Marine de Tonquédec, Directrice de communication à la Mairie de Pontoise

À 34 ans, celle qui aspirait un temps à devenir avocate après une maîtrise de droit privé est aujourd’hui directrice de communication et directrice de cabinet (par intérim) auprès du député-maire de la Ville de Pontoise, un avocat. Rencontre avec Marine de Tonquédec, bretonne passionnée par la "chose publique" et l’action politique.

Pontoise, 9H00, la porte du bureau de Marine est grande ouverte. Ici, c’est l’habitude et une règle même, pour favoriser le flux du travail. "Si ma porte est fermée, je ralentis l’action des agents", explique-t-elle. Or un service de communication, dans une mairie, c’est une petite agence, avec des exigences de réactivité et d’efficacité. Et toutes les difficultés qui vont avec, "car ce sont 2 cultures très différentes qui se rencontrent et qui doivent composer pour le meilleur", explique Marine. Un meilleur, qui pour elle passe d’abord par la capacité à proposer un management intelligent. "Créer un esprit d’équipe, valoriser les gens, susciter l’adhésion, ça crée forcément la dynamique".

Du spectateur comme journaliste, à l’envie de devenir acteur

De dynamisme, de cette force et cette passion qui entraînent dans son sillage, Marine la bretonne n’en manque certainement pas. Son intérêt pour l’action politique, c’est juste après ses études de droit et dans la presse quotidienne régionale que Marine va d’abord la puiser, comme journaliste à Ouest-France puis rédactrice en chef d'une édition de "La Manche Libre". Confrontée à l’actualité de la vie publique et à ses acteurs, elle éprouve très vite le besoin de s’engager pour ne pas être seulement spectatrice. "Mais, j’ai senti à ce moment-là mes limites et un manque de légitimité qu’il me fallait combler par un apprentissage et des diplômes".
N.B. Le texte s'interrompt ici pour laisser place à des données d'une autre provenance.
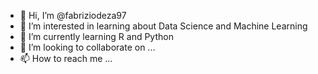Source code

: - 👋 Hi, I’m @fabriziodeza97
- 👀 I’m interested in learning about Data Science and Machine Learning
- 🌱 I’m currently learning R and Python
- 💞️ I’m looking to collaborate on ...
- 📫 How to reach me ...

<!---
fabriziodeza97/fabriziodeza97 is a ✨ special ✨ repository because its `README.md` (this file) appears on your GitHub profile.
You can click the Preview link to take a look at your changes.
--->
La formation m’a apporté confiance et crédibilité

Le "bouche à l’oreille" l’entraîne alors jusqu’à Sciencescom : "un véritable moteur en termes d’envie" et un souvenir commun avec tous les anciens devenus amis, de se donner à 100% pour le métier. "Les immersions totales dans les différents métiers, le stress qui oblige à se surpasser, la crédibilité et la confiance en soi, Sciencescom' m’a apporté tout cela", confie Marine. Jeune diplômée, sa première expérience l’emmène au conseil général du Loiret où elle est recrutée par un sciencescomien, Pierre Antoine Ragueneau. Prévu pour 8 mois, le remplacement durera près de 4 ans.

L’envie de vivre la communication dans la proximité

Persuadée d’avoir fait un peu le tour du sujet et surtout avide de se frotter à la politique, Marine revient au bercail comme attachée de presse du Président du conseil régional de Bretagne, Josselin de Rohan. Elle participe alors à ses côtés à toute la campagne électorale, une expérience très riche, mais difficile (la défaite) qui lui fait découvrir notamment la solitude de l’homme politique et le rôle des médias. "J’ai été confrontée à l’action publique dans ce qu’elle a de plus proche avec le terrain. De cette proximité très forte avec un homme politique et l’équipe de campagne d’une part, et avec le territoire et ses habitants d’autre part, elle conforte son projet et son ambition professionnels : être sur un territoire où l’action politique est quotidienne et proche des gens. C’est ainsi qu’en juillet 2004 elle atterrit à la Ville de Pontoise avec des challenges motivants. « La com, quand je suis arrivée, ça se limitait au magazine. Aujourd’hui, la direction chapeaute 3 services avec des services intégrés (graphiste…) et un vrai rôle de conseil en stratégie".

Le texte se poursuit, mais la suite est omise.